Exercise objective
Only the text belongs in the answer: every line of the records below, transcribed exactly.

Given records

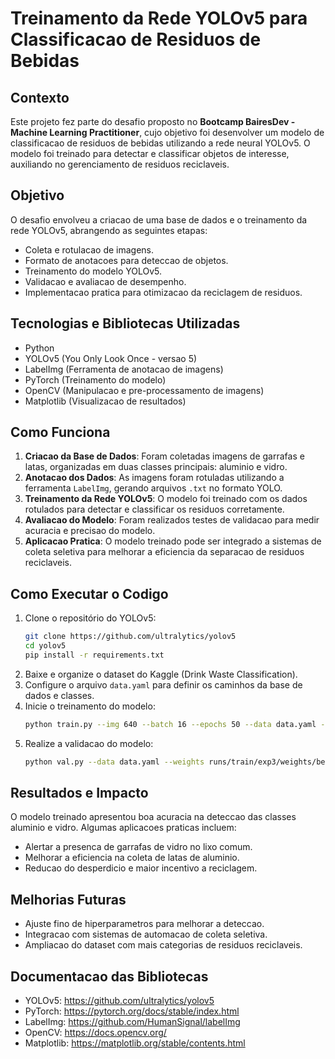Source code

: # Treinamento da Rede YOLOv5 para Classificacao de Residuos de Bebidas

## Contexto
Este projeto fez parte do desafio proposto no **Bootcamp BairesDev - Machine Learning Practitioner**, cujo objetivo foi desenvolver um modelo de classificacao de residuos de bebidas utilizando a rede neural YOLOv5. O modelo foi treinado para detectar e classificar objetos de interesse, auxiliando no gerenciamento de residuos reciclaveis.

## Objetivo
O desafio envolveu a criacao de uma base de dados e o treinamento da rede YOLOv5, abrangendo as seguintes etapas:
- Coleta e rotulacao de imagens.
- Formato de anotacoes para deteccao de objetos.
- Treinamento do modelo YOLOv5.
- Validacao e avaliacao de desempenho.
- Implementacao pratica para otimizacao da reciclagem de residuos.

## Tecnologias e Bibliotecas Utilizadas
- Python
- YOLOv5 (You Only Look Once - versao 5)
- LabelImg (Ferramenta de anotacao de imagens)
- PyTorch (Treinamento do modelo)
- OpenCV (Manipulacao e pre-processamento de imagens)
- Matplotlib (Visualizacao de resultados)

## Como Funciona
1. **Criacao da Base de Dados**: Foram coletadas imagens de garrafas e latas, organizadas em duas classes principais: aluminio e vidro.
2. **Anotacao dos Dados**: As imagens foram rotuladas utilizando a ferramenta `LabelImg`, gerando arquivos `.txt` no formato YOLO.
3. **Treinamento da Rede YOLOv5**: O modelo foi treinado com os dados rotulados para detectar e classificar os residuos corretamente.
4. **Avaliacao do Modelo**: Foram realizados testes de validacao para medir acuracia e precisao do modelo.
5. **Aplicacao Pratica**: O modelo treinado pode ser integrado a sistemas de coleta seletiva para melhorar a eficiencia da separacao de residuos reciclaveis.

## Como Executar o Codigo
1. Clone o repositório do YOLOv5:
   ```bash
   git clone https://github.com/ultralytics/yolov5
   cd yolov5
   pip install -r requirements.txt
   ```
2. Baixe e organize o dataset do Kaggle (Drink Waste Classification).
3. Configure o arquivo `data.yaml` para definir os caminhos da base de dados e classes.
4. Inicie o treinamento do modelo:
   ```bash
   python train.py --img 640 --batch 16 --epochs 50 --data data.yaml --weights yolov5m.pt --device 0 --cache --workers 8
   ```
5. Realize a validacao do modelo:
   ```bash
   python val.py --data data.yaml --weights runs/train/exp3/weights/best.pt --img 640 --conf 0.25
   ```

## Resultados e Impacto
O modelo treinado apresentou boa acuracia na deteccao das classes aluminio e vidro. Algumas aplicacoes praticas incluem:
- Alertar a presenca de garrafas de vidro no lixo comum.
- Melhorar a eficiencia na coleta de latas de aluminio.
- Reducao do desperdicio e maior incentivo a reciclagem.

## Melhorias Futuras
- Ajuste fino de hiperparametros para melhorar a deteccao.
- Integracao com sistemas de automacao de coleta seletiva.
- Ampliacao do dataset com mais categorias de residuos reciclaveis.

## Documentacao das Bibliotecas
- YOLOv5: https://github.com/ultralytics/yolov5
- PyTorch: https://pytorch.org/docs/stable/index.html
- LabelImg: https://github.com/HumanSignal/labelImg
- OpenCV: https://docs.opencv.org/
- Matplotlib: https://matplotlib.org/stable/contents.html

Result of this task
Source code

: # Treinamento da Rede YOLOv5 para Classificacao de Residuos de Bebidas

## Contexto
Este projeto fez parte do desafio proposto no **Bootcamp BairesDev - Machine Learning Practitioner**, cujo objetivo foi desenvolver um modelo de classificacao de residuos de bebidas utilizando a rede neural YOLOv5. O modelo foi treinado para detectar e classificar objetos de interesse, auxiliando no gerenciamento de residuos reciclaveis.

## Objetivo
O desafio envolveu a criacao de uma base de dados e o treinamento da rede YOLOv5, abrangendo as seguintes etapas:
- Coleta e rotulacao de imagens.
- Formato de anotacoes para deteccao de objetos.
- Treinamento do modelo YOLOv5.
- Validacao e avaliacao de desempenho.
- Implementacao pratica para otimizacao da reciclagem de residuos.

## Tecnologias e Bibliotecas Utilizadas
- Python
- YOLOv5 (You Only Look Once - versao 5)
- LabelImg (Ferramenta de anotacao de imagens)
- PyTorch (Treinamento do modelo)
- OpenCV (Manipulacao e pre-processamento de imagens)
- Matplotlib (Visualizacao de resultados)

## Como Funciona
1. **Criacao da Base de Dados**: Foram coletadas imagens de garrafas e latas, organizadas em duas classes principais: aluminio e vidro.
2. **Anotacao dos Dados**: As imagens foram rotuladas utilizando a ferramenta `LabelImg`, gerando arquivos `.txt` no formato YOLO.
3. **Treinamento da Rede YOLOv5**: O modelo foi treinado com os dados rotulados para detectar e classificar os residuos corretamente.
4. **Avaliacao do Modelo**: Foram realizados testes de validacao para medir acuracia e precisao do modelo.
5. **Aplicacao Pratica**: O modelo treinado pode ser integrado a sistemas de coleta seletiva para melhorar a eficiencia da separacao de residuos reciclaveis.

## Como Executar o Codigo
1. Clone o repositório do YOLOv5:
   ```bash
   git clone https://github.com/ultralytics/yolov5
   cd yolov5
   pip install -r requirements.txt
   ```
2. Baixe e organize o dataset do Kaggle (Drink Waste Classification).
3. Configure o arquivo `data.yaml` para definir os caminhos da base de dados e classes.
4. Inicie o treinamento do modelo:
   ```bash
   python train.py --img 640 --batch 16 --epochs 50 --data data.yaml --weights yolov5m.pt --device 0 --cache --workers 8
   ```
5. Realize a validacao do modelo:
   ```bash
   python val.py --data data.yaml --weights runs/train/exp3/weights/best.pt --img 640 --conf 0.25
   ```

## Resultados e Impacto
O modelo treinado apresentou boa acuracia na deteccao das classes aluminio e vidro. Algumas aplicacoes praticas incluem:
- Alertar a presenca de garrafas de vidro no lixo comum.
- Melhorar a eficiencia na coleta de latas de aluminio.
- Reducao do desperdicio e maior incentivo a reciclagem.

## Melhorias Futuras
- Ajuste fino de hiperparametros para melhorar a deteccao.
- Integracao com sistemas de automacao de coleta seletiva.
- Ampliacao do dataset com mais categorias de residuos reciclaveis.

## Documentacao das Bibliotecas
- YOLOv5: https://github.com/ultralytics/yolov5
- PyTorch: https://pytorch.org/docs/stable/index.html
- LabelImg: https://github.com/HumanSignal/labelImg
- OpenCV: https://docs.opencv.org/
- Matplotlib: https://matplotlib.org/stable/contents.html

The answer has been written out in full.